All too often it is thought that the body resembles a stack of blocks aiming to be aligned just right and kept in place to sustain verticality. This is an understanding of the body as an axial-loaded compression structure, which is appropriate for brick walls where the bottom brick takes the brunt of the weight from above, and the whole arrangement is gravity dependent. This model does not work for bio-dynamic structures from the micro level (such as cells) to the macro level (the body).
In contrast, the concept of biotensegrity, pioneered by orthopedic surgeon Dr. Stephen Levin, applies Buckminster Fuller’s principles of tensegrity to all animate forms. Tensegrity structures have continuous tension and discontinuous compression. In the human body, the interplay of the tensile forces of the musculature and other soft tissues, with the bones as spacers or struts, creates a dynamic balancing act. Our bones are in suspension. In short we are complete, free-standing, biotensegrity systems independent of, but interactive with, gravity.

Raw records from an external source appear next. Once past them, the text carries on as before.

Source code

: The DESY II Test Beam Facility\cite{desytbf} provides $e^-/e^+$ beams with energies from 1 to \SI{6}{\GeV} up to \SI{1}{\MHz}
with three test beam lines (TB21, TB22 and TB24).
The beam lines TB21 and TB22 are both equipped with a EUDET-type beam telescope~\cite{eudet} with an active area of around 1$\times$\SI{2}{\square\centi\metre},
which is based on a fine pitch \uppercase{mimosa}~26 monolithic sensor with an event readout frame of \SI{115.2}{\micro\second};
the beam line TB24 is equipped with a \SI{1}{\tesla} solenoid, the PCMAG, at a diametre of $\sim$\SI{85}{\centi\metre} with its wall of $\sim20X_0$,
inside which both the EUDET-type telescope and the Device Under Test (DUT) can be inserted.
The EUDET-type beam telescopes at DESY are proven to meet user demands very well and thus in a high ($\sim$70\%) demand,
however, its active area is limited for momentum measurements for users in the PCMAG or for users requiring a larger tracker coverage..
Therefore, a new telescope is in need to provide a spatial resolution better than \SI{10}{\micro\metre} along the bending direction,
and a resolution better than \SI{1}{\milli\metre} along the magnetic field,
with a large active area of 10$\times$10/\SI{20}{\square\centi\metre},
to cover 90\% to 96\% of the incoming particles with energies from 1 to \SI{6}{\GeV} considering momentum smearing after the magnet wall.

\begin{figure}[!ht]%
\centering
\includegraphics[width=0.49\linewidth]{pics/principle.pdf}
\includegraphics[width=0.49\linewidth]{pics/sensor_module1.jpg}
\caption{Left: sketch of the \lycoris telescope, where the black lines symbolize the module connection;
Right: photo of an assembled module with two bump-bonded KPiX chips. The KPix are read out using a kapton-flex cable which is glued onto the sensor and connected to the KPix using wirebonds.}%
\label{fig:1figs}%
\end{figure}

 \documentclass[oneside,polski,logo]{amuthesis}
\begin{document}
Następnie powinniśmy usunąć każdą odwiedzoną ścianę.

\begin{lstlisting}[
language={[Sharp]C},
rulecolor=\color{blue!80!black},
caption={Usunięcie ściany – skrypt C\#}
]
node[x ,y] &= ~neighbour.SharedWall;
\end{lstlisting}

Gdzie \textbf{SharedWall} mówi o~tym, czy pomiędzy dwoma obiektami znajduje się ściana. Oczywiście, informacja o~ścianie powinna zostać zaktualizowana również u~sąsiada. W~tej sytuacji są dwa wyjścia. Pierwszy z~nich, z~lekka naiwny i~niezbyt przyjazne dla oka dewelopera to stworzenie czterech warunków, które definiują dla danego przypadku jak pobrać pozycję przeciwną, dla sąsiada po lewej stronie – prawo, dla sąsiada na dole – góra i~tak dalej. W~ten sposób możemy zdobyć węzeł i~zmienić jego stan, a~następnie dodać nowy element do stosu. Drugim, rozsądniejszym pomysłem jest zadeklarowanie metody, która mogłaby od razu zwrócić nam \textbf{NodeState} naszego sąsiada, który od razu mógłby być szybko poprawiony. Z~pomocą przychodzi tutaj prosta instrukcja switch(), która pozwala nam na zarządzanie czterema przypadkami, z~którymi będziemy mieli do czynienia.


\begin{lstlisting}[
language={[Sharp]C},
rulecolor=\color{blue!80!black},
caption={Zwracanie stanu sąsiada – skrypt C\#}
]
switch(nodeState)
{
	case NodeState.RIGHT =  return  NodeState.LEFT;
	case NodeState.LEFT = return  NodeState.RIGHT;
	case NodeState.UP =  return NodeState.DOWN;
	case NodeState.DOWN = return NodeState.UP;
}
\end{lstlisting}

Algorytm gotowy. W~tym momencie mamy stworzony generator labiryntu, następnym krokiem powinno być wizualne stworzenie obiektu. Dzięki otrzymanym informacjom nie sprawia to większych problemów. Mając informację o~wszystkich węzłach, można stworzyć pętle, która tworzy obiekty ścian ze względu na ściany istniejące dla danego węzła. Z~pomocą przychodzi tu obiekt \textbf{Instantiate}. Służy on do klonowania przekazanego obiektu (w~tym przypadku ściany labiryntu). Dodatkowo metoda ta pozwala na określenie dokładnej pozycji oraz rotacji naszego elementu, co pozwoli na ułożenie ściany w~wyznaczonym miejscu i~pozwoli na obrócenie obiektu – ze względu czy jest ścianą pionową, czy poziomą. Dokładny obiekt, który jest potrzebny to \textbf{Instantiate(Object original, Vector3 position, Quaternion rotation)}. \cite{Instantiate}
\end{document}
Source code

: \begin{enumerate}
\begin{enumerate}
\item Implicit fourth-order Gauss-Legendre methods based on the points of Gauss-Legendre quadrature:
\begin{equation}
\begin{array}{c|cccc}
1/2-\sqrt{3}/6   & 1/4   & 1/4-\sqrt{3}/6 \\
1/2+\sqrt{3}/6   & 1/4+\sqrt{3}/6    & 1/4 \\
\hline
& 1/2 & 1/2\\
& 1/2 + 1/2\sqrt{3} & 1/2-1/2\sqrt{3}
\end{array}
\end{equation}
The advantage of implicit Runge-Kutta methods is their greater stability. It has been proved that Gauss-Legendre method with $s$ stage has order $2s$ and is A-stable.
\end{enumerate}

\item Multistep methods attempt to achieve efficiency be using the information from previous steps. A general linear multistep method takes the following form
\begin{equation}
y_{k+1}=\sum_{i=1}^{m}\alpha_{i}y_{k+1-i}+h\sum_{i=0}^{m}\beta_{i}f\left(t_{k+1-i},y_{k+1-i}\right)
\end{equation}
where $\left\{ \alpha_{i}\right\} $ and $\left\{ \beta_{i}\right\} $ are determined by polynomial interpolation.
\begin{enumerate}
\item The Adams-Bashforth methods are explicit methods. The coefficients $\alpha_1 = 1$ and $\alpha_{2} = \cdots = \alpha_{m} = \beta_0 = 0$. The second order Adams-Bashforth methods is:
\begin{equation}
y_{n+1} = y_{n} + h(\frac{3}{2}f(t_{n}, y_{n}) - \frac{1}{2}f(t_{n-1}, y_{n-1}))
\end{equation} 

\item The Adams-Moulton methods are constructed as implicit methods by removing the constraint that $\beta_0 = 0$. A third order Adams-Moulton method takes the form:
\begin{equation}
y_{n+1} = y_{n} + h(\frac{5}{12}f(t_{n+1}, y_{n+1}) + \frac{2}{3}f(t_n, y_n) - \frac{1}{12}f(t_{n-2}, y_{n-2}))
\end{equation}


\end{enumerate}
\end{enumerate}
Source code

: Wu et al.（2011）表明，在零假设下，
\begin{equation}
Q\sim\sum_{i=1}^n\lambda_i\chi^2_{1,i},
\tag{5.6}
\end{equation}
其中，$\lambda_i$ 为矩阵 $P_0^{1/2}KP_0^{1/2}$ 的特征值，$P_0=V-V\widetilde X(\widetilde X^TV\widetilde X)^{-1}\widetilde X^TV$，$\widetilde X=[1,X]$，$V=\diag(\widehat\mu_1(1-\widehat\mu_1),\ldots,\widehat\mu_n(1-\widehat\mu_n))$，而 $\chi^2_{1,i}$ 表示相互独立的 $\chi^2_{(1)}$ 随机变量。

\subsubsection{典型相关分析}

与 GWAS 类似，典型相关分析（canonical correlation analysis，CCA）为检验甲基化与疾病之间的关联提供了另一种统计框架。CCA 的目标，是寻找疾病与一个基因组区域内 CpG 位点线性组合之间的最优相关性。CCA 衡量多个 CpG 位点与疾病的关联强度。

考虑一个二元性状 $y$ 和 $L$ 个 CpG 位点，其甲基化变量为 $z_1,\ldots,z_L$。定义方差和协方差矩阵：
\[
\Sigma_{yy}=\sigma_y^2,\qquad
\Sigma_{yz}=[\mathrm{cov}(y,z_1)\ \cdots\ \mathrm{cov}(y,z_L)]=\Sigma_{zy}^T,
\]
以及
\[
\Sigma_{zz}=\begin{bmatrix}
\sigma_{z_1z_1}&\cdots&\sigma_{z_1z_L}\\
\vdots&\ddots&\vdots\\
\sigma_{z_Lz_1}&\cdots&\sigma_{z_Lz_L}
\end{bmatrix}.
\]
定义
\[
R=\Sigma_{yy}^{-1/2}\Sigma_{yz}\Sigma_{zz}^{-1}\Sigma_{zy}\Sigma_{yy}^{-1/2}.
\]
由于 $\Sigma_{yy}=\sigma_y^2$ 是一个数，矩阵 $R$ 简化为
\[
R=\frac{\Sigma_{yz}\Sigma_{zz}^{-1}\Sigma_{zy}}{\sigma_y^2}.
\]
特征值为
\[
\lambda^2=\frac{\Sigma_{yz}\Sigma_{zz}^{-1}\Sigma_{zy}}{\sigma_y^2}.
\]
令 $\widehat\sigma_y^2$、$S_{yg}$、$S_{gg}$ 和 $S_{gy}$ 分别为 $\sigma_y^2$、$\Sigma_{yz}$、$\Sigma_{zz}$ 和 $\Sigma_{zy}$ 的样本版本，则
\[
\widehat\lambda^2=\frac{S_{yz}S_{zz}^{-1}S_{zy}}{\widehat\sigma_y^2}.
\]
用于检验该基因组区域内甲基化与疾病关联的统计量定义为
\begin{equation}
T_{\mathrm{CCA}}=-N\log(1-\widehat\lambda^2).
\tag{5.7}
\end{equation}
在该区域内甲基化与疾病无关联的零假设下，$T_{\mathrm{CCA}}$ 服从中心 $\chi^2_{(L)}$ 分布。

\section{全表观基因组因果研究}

The fine tuning of this system is where Alexander Technique practices can make the best use of an already well-designed dynamic system. Carol specializes in applying tensegrity principles to her Alexander Technique teaching.
For a video clip demonstrating tensegrity in living tissues click here.
Tensegrity sculptures by Kenneth Snelson elegantly demonstrate the spacious interior volume with the suspension of the struts within tensile forces. Tipped on its side the “Needle Tower” would remain intact, unlike the Washington monument which is an axial-loaded compression structure dependent on gravity for its structural integrity.
In terms of human movement, the genre of break dancing clearly demonstrates that the body is not an axial-loaded compression structure, but rather functions as an example of Biotensegrity… support dependent on the soft tissue suspension of the bones.